Fix an evaluation bug in fairseq-generate (facebookresearch#1158)

Summary: Pull Request resolved: fairinternal/fairseq-py#1158 When using BPE in --sacrebleu mode, the scores were computed before BPE was removed (H- strings, not D- strings). This is now fixed. In addition, added warnings that not using --sacrebleu for scoring with target-side BPE is a bad idea. Reviewed By: myleott Differential Revision: D21260024 fbshipit-source-id: f8cf9e3a42e501043b794c841297940ab9e2b75a
krieya · Apr 27, 2020 · dd518ef · dd518ef
1 parent 7b3df95
commit dd518ef
Showing 1 changed file with 7 additions and 1 deletion.
diff --git a/fairseq_cli/generate.py b/fairseq_cli/generate.py
@@ -239,8 +239,9 @@ def decode_fn(x):
                     if align_dict is not None or args.remove_bpe is not None:
                         # Convert back to tokens for evaluation with unk replacement and/or without BPE
                         target_tokens = tgt_dict.encode_line(target_str, add_if_not_exist=True)
+                        hypo_tokens = tgt_dict.encode_line(detok_hypo_str, add_if_not_exist=True)

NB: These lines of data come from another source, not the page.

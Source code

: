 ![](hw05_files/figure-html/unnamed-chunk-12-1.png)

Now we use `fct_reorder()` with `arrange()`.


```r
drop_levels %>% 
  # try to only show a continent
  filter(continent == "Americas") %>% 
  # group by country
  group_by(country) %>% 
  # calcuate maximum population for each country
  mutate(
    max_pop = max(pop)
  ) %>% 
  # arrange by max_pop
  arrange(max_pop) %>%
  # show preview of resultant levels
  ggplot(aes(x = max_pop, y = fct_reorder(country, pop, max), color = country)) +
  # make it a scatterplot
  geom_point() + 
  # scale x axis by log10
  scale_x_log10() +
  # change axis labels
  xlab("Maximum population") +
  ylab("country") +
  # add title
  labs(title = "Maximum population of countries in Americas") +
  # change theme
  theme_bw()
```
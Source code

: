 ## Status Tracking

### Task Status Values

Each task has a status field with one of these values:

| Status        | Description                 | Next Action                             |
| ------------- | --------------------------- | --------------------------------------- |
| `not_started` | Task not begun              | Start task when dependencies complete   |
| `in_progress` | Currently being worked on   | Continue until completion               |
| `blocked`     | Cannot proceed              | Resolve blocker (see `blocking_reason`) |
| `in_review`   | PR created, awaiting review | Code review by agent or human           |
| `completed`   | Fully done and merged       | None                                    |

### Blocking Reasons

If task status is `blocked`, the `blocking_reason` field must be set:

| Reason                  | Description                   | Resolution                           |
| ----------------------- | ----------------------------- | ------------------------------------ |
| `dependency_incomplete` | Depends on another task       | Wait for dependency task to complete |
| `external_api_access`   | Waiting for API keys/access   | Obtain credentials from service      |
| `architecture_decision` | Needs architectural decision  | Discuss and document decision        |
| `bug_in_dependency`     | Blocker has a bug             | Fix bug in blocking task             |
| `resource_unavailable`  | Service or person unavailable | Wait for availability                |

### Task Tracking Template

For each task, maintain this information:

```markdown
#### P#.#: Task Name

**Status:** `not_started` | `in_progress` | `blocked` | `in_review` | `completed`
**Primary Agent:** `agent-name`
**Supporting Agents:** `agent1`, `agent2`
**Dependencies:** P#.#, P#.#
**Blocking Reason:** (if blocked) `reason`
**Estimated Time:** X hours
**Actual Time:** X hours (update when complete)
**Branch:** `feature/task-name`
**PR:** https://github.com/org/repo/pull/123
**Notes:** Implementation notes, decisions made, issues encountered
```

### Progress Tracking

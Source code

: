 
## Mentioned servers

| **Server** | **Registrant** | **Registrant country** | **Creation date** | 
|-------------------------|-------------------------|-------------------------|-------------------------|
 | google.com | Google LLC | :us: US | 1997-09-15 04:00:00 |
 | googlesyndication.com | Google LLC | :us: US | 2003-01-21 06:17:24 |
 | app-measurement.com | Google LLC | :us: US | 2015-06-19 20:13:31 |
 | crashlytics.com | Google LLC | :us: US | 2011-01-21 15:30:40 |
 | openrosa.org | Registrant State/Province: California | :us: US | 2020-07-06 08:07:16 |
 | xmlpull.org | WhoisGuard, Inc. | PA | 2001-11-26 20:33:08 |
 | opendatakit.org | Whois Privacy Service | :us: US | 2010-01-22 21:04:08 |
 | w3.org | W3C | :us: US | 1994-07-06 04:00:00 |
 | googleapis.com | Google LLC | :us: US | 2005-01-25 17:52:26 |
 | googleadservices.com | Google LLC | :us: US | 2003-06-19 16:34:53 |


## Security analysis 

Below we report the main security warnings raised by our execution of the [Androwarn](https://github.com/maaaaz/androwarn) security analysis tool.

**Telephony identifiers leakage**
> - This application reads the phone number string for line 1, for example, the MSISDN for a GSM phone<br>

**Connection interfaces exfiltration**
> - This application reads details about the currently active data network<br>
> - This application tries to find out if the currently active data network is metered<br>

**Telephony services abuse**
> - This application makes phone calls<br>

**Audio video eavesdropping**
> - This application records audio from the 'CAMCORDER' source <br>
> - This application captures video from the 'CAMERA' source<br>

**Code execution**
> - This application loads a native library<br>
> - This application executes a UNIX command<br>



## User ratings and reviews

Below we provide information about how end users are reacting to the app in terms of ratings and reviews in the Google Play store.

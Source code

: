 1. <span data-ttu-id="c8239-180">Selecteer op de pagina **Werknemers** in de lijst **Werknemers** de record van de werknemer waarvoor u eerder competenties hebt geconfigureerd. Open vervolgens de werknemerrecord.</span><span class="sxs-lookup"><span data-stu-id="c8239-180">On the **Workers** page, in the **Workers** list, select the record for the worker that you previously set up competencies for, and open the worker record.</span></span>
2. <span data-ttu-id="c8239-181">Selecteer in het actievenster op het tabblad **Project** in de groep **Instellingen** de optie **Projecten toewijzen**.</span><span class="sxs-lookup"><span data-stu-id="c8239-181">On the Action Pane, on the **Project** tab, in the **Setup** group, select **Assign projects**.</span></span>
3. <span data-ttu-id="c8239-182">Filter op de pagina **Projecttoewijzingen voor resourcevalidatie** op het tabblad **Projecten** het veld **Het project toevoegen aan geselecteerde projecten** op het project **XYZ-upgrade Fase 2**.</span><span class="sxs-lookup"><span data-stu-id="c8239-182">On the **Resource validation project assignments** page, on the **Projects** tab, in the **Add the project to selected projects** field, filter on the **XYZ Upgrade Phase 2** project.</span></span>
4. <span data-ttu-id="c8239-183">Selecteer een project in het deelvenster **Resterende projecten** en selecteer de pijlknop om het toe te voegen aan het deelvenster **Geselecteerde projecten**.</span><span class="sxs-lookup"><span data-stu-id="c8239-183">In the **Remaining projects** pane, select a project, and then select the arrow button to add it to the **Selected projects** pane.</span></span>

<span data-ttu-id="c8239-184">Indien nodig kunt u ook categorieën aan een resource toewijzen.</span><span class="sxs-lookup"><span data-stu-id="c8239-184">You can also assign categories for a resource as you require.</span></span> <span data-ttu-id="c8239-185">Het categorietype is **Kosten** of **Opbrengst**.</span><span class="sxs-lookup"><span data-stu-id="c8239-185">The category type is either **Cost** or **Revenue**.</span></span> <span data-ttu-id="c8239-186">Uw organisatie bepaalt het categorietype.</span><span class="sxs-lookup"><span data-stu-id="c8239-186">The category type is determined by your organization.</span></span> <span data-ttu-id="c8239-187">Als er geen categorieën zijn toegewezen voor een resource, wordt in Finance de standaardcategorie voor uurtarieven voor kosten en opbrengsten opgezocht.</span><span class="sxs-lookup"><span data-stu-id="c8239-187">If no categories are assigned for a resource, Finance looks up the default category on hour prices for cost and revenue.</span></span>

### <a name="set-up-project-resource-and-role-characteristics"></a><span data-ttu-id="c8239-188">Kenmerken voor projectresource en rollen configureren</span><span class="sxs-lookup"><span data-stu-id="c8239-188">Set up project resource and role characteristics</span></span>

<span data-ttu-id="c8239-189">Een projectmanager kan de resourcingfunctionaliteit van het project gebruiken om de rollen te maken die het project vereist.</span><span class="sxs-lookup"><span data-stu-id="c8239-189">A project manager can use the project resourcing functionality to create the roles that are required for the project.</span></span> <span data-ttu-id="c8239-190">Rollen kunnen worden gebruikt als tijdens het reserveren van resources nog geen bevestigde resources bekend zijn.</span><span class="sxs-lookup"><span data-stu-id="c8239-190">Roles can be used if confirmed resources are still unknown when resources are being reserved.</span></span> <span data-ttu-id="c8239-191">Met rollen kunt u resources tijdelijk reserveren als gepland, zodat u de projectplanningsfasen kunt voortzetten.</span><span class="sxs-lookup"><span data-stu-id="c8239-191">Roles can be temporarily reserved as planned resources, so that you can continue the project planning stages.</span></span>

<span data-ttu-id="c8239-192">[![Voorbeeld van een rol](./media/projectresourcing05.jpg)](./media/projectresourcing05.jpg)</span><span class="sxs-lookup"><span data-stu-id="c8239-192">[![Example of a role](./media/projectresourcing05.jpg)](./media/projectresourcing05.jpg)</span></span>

                     if hasattr(scorer, 'add_string'):
-                        scorer.add_string(target_str, hypo_str)
+                        scorer.add_string(target_str, detok_hypo_str)
                     else:
                         scorer.add(target_tokens, hypo_tokens)
 
@@ -252,6 +253,11 @@ def decode_fn(x):
     logger.info('Translated {} sentences ({} tokens) in {:.1f}s ({:.2f} sentences/s, {:.2f} tokens/s)'.format(
         num_sentences, gen_timer.n, gen_timer.sum, num_sentences / gen_timer.sum, 1. / gen_timer.avg))
     if has_target:
+        if args.bpe and not args.sacrebleu:
+            if args.remove_bpe:
+                logger.warning("BLEU score is being computed by splitting detokenized string on spaces, this is probably not what you want. Use --sacrebleu for standard 13a BLEU tokenization")
+            else:
+                logger.warning("If you are using BPE on the target side, the BLEU score is computed on BPE tokens, not on proper words.  Use --sacrebleu for standard 13a BLEU tokenization")
         logger.info('Generate {} with beam={}: {}'.format(args.gen_subset, args.beam, scorer.result_string()))
 
     return scorer